Tenth grade counselor Patrice Maites explained that the large amount of scheduling changes is due partly to an increase in the amount of students. “Certainly our student body is larger than it was last year,” she said. “We have 1,900 students in the building. So that means we have more students to schedule with less [class] sections.”
Over the summer, a computer system based processes student course requests, and assigns students to their top choices while ensuring that no class remains over capacity. As a result, many students are initially placed into classes they did not request, because the classes they had applied for, typically competitive AP courses, were over capacity. During the first few weeks of school, counselors must manually add students to these overbooked classes.
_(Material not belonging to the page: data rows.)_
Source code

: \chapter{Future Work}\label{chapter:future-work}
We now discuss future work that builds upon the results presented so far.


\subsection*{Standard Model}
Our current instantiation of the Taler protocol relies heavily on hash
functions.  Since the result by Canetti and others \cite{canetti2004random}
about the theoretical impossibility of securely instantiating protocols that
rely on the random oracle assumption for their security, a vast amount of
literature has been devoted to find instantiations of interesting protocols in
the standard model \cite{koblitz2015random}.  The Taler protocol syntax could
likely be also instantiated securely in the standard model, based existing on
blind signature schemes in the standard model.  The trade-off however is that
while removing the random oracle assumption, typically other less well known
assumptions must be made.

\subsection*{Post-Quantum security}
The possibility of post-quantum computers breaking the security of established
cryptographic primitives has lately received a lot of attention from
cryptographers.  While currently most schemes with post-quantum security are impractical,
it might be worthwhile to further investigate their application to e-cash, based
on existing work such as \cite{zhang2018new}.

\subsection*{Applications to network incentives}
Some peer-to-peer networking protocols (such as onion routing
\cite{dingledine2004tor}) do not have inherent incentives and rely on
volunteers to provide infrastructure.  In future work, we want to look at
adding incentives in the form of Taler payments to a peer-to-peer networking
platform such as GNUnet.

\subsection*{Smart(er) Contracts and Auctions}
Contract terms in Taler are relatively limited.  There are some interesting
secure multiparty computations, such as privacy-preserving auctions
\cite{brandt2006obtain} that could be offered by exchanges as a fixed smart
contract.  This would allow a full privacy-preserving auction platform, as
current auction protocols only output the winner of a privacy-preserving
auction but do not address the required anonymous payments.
As the student population increases, more students apply to the same classes every year, and the number of students initially rejected and forced to make scheduling changes increases. “As we keep growing, that’s going to keep happening,” said Pathways Coordinator Angelo Hernandez.
Eleventh-grade counselor Aleta Lane believes that haphazard student class choices also exacerbate scheduling issues. “Students do change their schedules a lot,” she said. “I met with [juniors] in the springtime, and before the school year was out people were already like, ‘I want to change this.’”
Students were frustrated by scheduling errors at the beginning of the year. “I was put in two periods of the exact same class (ceramics) who we still don’t have a teacher for,” said junior Caterina Sella. Sophomore Leila Warner had a similar issue. “They forgot to put me in [a] language and I had two of the same class[es] in a row, which meant my entire schedule had to be moved around,” she said. “It took three weeks,” Warner added.
The main issue is that the teacher population has not been increasing with the student population. As The Beacon reported last month, the average Wilson class size is 24 students, and 56 classes have more than 33 students. DCPS is supposed to provide funding for a teacher for every 30 students that Wilson is over capacity, though that data is not finalized until later in the advisory when it is clear which students are regularly attending school. Even then, the hiring process might take weeks or months to find an adequate educator.
Despite the continual increase in scheduling concerns from an expanding student body, this year’s counseling office was far better prepared to handle student concerns than previous years. “[We had] one counselor per grade level, now we have two counselors per grade level,” said Lane. She noted that staggering changes by grade over a two week period made changing student schedules more manageable.